With a new initiative it’s calling Music Freedom, a handful of music services will be blessed by the carrier so that they don’t hit subscribers’ monthly data allowances. (T-Mobile doesn’t charge overage fees, but throttles data speeds once users reached prescribed limits.) The list of Music Freedom-compatible services currently includes Pandora, Rhapsody, iHeartRadio, iTunes Radio, Slacker, Spotify, Samsung’s Milk, and the forthcoming streaming service from electronic music destination Beatport. It’ll also be taking votes from customers through its website and on Twitter for other services to add to the list of exemptions.

It sounds wonderful — and right in line with the “uncarrier” image that firebrand CEO John Legere has worked so hard to cultivate — but it’s a terribly slippery slope: T-Mobile has decided, arbitrarily, that some of the data traveling over its pipes should count against a cap, while other data should not. What’s to stop it from using data cap exemptions as a punitive measure against content providers that aren’t on good terms with T-Mobile (or its parent company Deutsche Telekom)?

Other carriers are undoubtedly taking note.

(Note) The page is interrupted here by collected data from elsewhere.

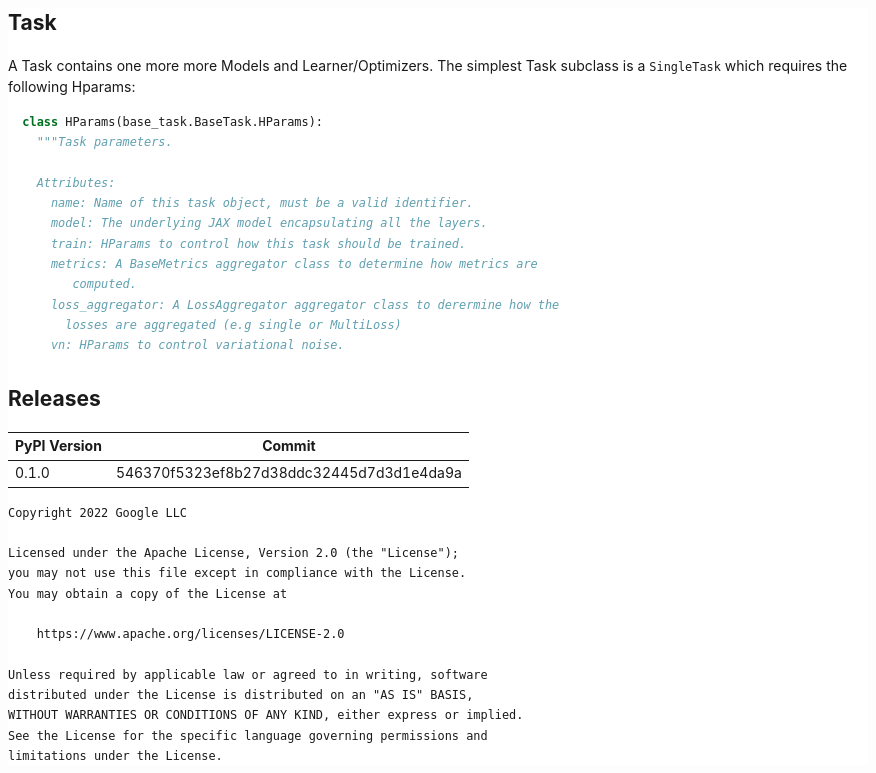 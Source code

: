 ## Task

A Task contains one more more Models and Learner/Optimizers. The simplest Task
subclass is a `SingleTask` which requires the following Hparams:

```python
  class HParams(base_task.BaseTask.HParams):
    """Task parameters.

    Attributes:
      name: Name of this task object, must be a valid identifier.
      model: The underlying JAX model encapsulating all the layers.
      train: HParams to control how this task should be trained.
      metrics: A BaseMetrics aggregator class to determine how metrics are
         computed.
      loss_aggregator: A LossAggregator aggregator class to derermine how the
        losses are aggregated (e.g single or MultiLoss)
      vn: HParams to control variational noise.
```

## Releases
PyPI Version | Commit
------------ | ----------------------------------------
0.1.0        | 546370f5323ef8b27d38ddc32445d7d3d1e4da9a



    Copyright 2022 Google LLC

    Licensed under the Apache License, Version 2.0 (the "License");
    you may not use this file except in compliance with the License.
    You may obtain a copy of the License at

        https://www.apache.org/licenses/LICENSE-2.0

    Unless required by applicable law or agreed to in writing, software
    distributed under the License is distributed on an "AS IS" BASIS,
    WITHOUT WARRANTIES OR CONDITIONS OF ANY KIND, either express or implied.
    See the License for the specific language governing permissions and
    limitations under the License.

While T-Mobile isn’t charging any content providers for the cap exemptions, AT&T is getting into that game with its Sponsored Data program. It’s exactly what it sounds like: someone pays for you to get around your normal data usage. What are the odds you’d use Spotify if Google paid AT&T to exempt Play Music, for instance?

So while T-Mobile’s move will be perceived as an altruistic and competitive one — “Music should have no limits,” Legere says — it’s important to look at this as a domino, a seemingly innocuous tile that’s rocking back and forth. At the end of that long domino line is a weird, broken, disjointed place that looks nothing like the Internet we know today.